Your objective: The expected answer is a copy of every line in the listing that has the word "generalmente".

*** Data Section Begins ***

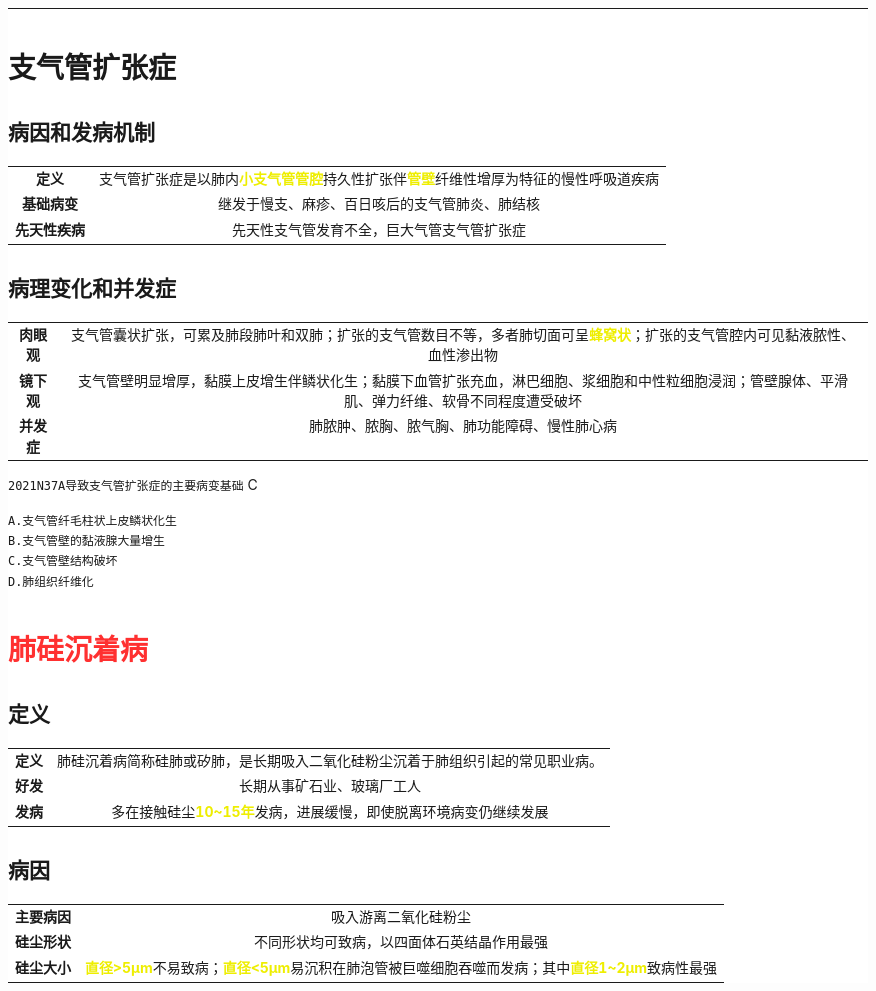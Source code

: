 ***
# 支气管扩张症
## 病因和发病机制
|||
|:--:|:--:|
|**定义**|支气管扩张症是以肺内<font color=#EEEE00>**小支气管管腔**</font>持久性扩张伴<font color=#EEEE00>**管壁**</font>纤维性增厚为特征的慢性呼吸道疾病|
|**基础病变**|继发于慢支、麻疹、百日咳后的支气管肺炎、肺结核|
|**先天性疾病**|先天性支气管发育不全，巨大气管支气管扩张症|

## 病理变化和并发症
|||
|:--:|:--:|
|**肉眼观**|支气管囊状扩张，可累及肺段肺叶和双肺；扩张的支气管数目不等，多者肺切面可呈<font color=#EEEE00>**蜂窝状**</font>；扩张的支气管腔内可见黏液脓性、血性渗出物|
|**镜下观**|支气管壁明显增厚，黏膜上皮增生伴鳞状化生；黏膜下血管扩张充血，淋巴细胞、浆细胞和中性粒细胞浸润；管壁腺体、平滑肌、弹力纤维、软骨不同程度遭受破坏|
|**并发症**|肺脓肿、脓胸、脓气胸、肺功能障碍、慢性肺心病|

`2021N37A导致支气管扩张症的主要病变基础` C
```306
A.支气管纤毛柱状上皮鳞状化生
B.支气管壁的黏液腺大量增生
C.支气管壁结构破坏
D.肺组织纤维化
```
# <font color=#ff3030>**肺硅沉着病**</font>
## 定义
|||
|:--:|:--:|
|**定义**|肺硅沉着病简称硅肺或矽肺，是长期吸入二氧化硅粉尘沉着于肺组织引起的常见职业病。|
|**好发**|长期从事矿石业、玻璃厂工人|
|**发病**|多在接触硅尘<font color=#EEEE00>**10~15年**</font>发病，进展缓慢，即使脱离环境病变仍继续发展|

## 病因
|||
|:--|:--:|
|**主要病因**|吸入游离二氧化硅粉尘|
|**硅尘形状**|不同形状均可致病，以四面体石英结晶作用最强|
|**硅尘大小**|<font color=#EEEE00>**直径>5μm**</font>不易致病；<font color=#EEEE00>**直径<5μm**</font>易沉积在肺泡管被巨噬细胞吞噬而发病；其中<font color=#EEEE00>**直径1~2μm**</font>致病性最强|
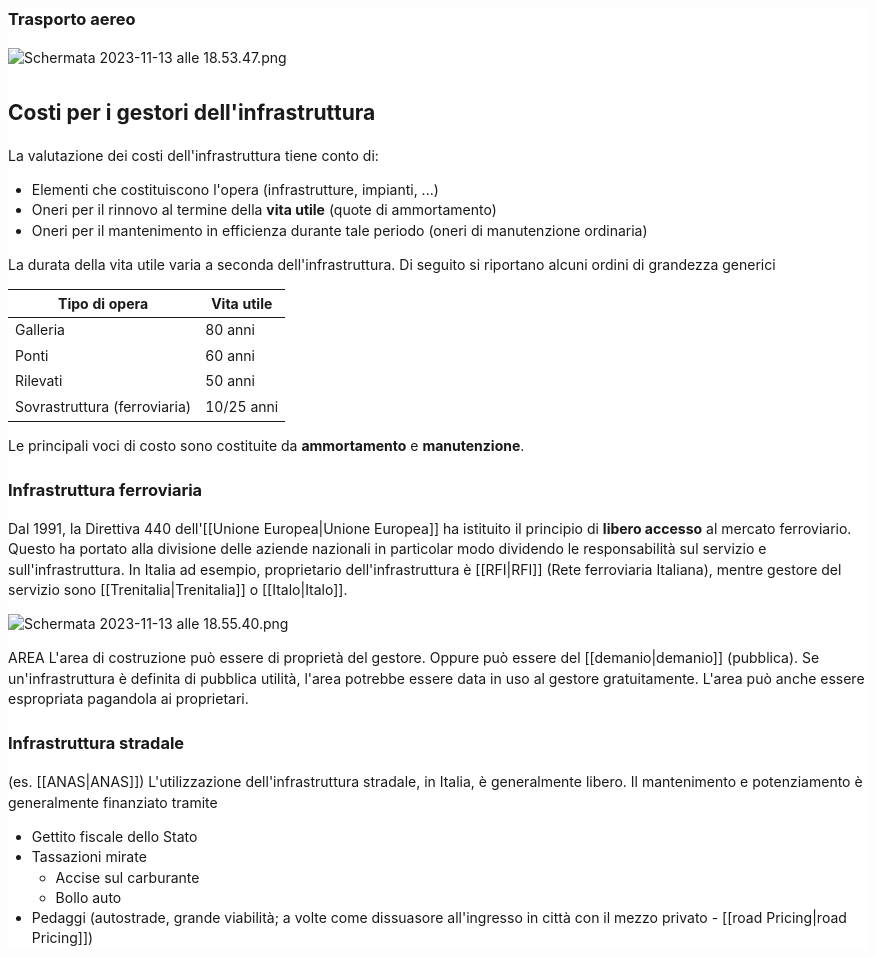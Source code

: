 ### Trasporto aereo

![Schermata 2023-11-13 alle 18.53.47.png](/img/user/Universit%C3%A0/3%C2%B0%20Anno/1%C2%B0%20Semestre/Tecnica%20ed%20Economia%20dei%20Trasporti/Appunti/allegati/Schermata%202023-11-13%20alle%2018.53.47.png)

## Costi per i gestori dell'infrastruttura

La valutazione dei costi dell'infrastruttura tiene conto di:
- Elementi che costituiscono l'opera (infrastrutture, impianti, ...)
- Oneri per il rinnovo al termine della **vita utile** (quote di ammortamento)
- Oneri per il mantenimento in efficienza durante tale periodo (oneri di manutenzione ordinaria)

La durata della vita utile varia a seconda dell'infrastruttura. Di seguito si riportano alcuni ordini di grandezza generici

| Tipo di opera                | Vita utile |
| ---------------------------- | ---------- |
| Galleria                     | 80 anni    |
| Ponti                        | 60 anni    |
| Rilevati                     | 50 anni    |
| Sovrastruttura (ferroviaria) | 10/25 anni |

Le principali voci di costo sono costituite da **ammortamento** e **manutenzione**.


### Infrastruttura ferroviaria

Dal 1991, la Direttiva 440 dell'[[Unione Europea\|Unione Europea]] ha istituito il principio di **libero accesso** al mercato ferroviario. Questo ha portato alla divisione delle aziende nazionali in particolar modo dividendo le responsabilità sul servizio e sull'infrastruttura. In Italia ad esempio, proprietario dell'infrastruttura è [[RFI\|RFI]] (Rete ferroviaria Italiana), mentre gestore del servizio sono [[Trenitalia\|Trenitalia]] o [[Italo\|Italo]].

![Schermata 2023-11-13 alle 18.55.40.png](/img/user/Universit%C3%A0/3%C2%B0%20Anno/1%C2%B0%20Semestre/Tecnica%20ed%20Economia%20dei%20Trasporti/Appunti/allegati/Schermata%202023-11-13%20alle%2018.55.40.png)

AREA
L'area di costruzione può essere di proprietà del gestore. Oppure può essere del [[demanio\|demanio]] (pubblica). Se un'infrastruttura è definita di pubblica utilità, l'area potrebbe essere data in uso al gestore gratuitamente. L'area può anche essere espropriata pagandola ai proprietari.

### Infrastruttura stradale

(es. [[ANAS\|ANAS]])
L'utilizzazione dell'infrastruttura stradale, in Italia, è generalmente libero. 
Il mantenimento e potenziamento è generalmente finanziato tramite
- Gettito fiscale dello Stato
- Tassazioni mirate
	- Accise sul carburante
	- Bollo auto
- Pedaggi (autostrade, grande viabilità; a volte come dissuasore all'ingresso in città con il mezzo privato - [[road Pricing\|road Pricing]])
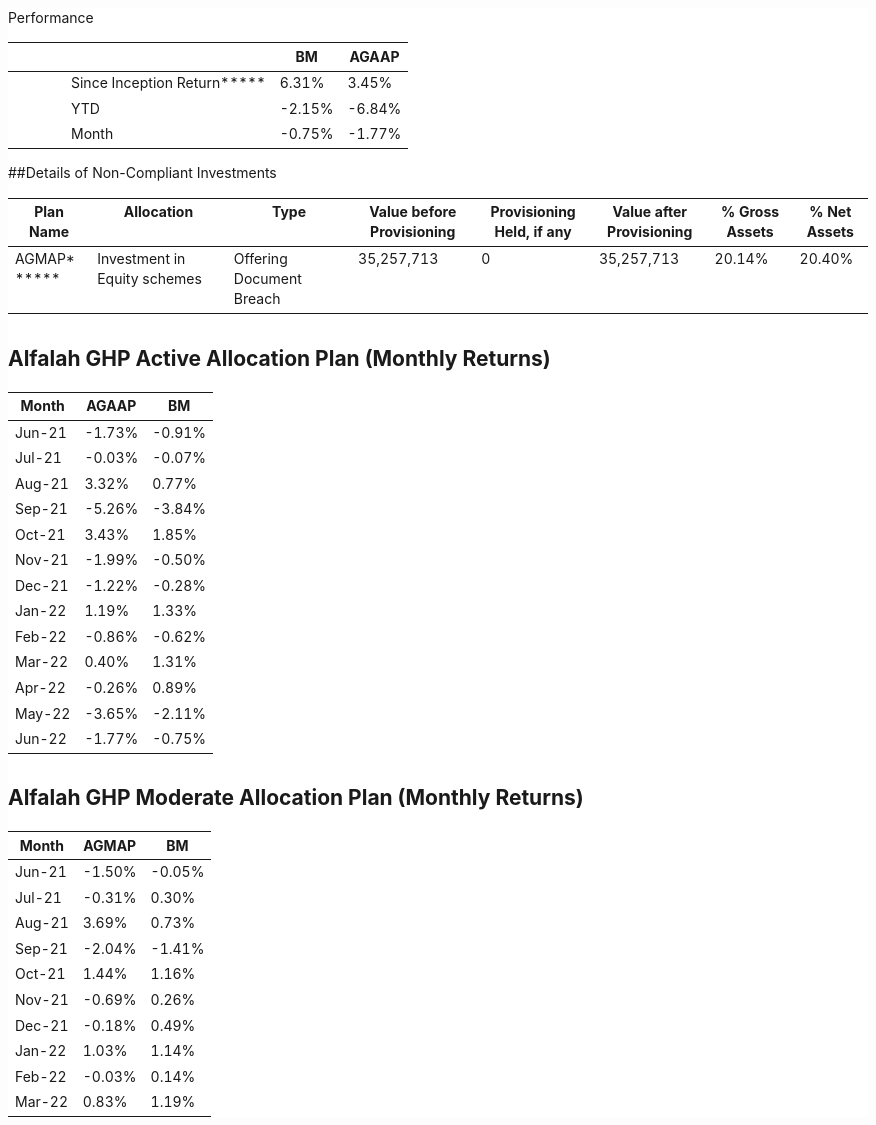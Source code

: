 Performance

|     |     |     |     |                              | BM     | AGAAP  |
| --- | --- | --- | --- | ---------------------------- | ------ | ------ |
|     |     |     |     | Since Inception Return**\*** | 6.31%  | 3.45%  |
|     |     |     |     | YTD                          | -2.15% | -6.84% |
|     |     |     |     | Month                        | -0.75% | -1.77% |

##Details of Non-Compliant Investments

| Plan Name     | Allocation                   | Type                     | Value before Provisioning | Provisioning Held, if any | Value after Provisioning | % Gross Assets | % Net Assets |
| ------------- | ---------------------------- | ------------------------ | ------------------------- | ------------------------- | ------------------------ | -------------- | ------------ |
| AGMAP**\*\*** | Investment in Equity schemes | Offering Document Breach | 35,257,713                | 0                         | 35,257,713               | 20.14%         | 20.40%       |

## Alfalah GHP Active Allocation Plan (Monthly Returns)

| Month  | AGAAP  | BM     |
| ------ | ------ | ------ |
| Jun-21 | -1.73% | -0.91% |
| Jul-21 | -0.03% | -0.07% |
| Aug-21 | 3.32%  | 0.77%  |
| Sep-21 | -5.26% | -3.84% |
| Oct-21 | 3.43%  | 1.85%  |
| Nov-21 | -1.99% | -0.50% |
| Dec-21 | -1.22% | -0.28% |
| Jan-22 | 1.19%  | 1.33%  |
| Feb-22 | -0.86% | -0.62% |
| Mar-22 | 0.40%  | 1.31%  |
| Apr-22 | -0.26% | 0.89%  |
| May-22 | -3.65% | -2.11% |
| Jun-22 | -1.77% | -0.75% |

## Alfalah GHP Moderate Allocation Plan (Monthly Returns)

| Month  | AGMAP  | BM     |
| ------ | ------ | ------ |
| Jun-21 | -1.50% | -0.05% |
| Jul-21 | -0.31% | 0.30%  |
| Aug-21 | 3.69%  | 0.73%  |
| Sep-21 | -2.04% | -1.41% |
| Oct-21 | 1.44%  | 1.16%  |
| Nov-21 | -0.69% | 0.26%  |
| Dec-21 | -0.18% | 0.49%  |
| Jan-22 | 1.03%  | 1.14%  |
| Feb-22 | -0.03% | 0.14%  |
| Mar-22 | 0.83%  | 1.19%  |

*** Data Section Ends ***

Your response:
L'utilizzazione dell'infrastruttura stradale, in Italia, è generalmente libero. 
Il mantenimento e potenziamento è generalmente finanziato tramite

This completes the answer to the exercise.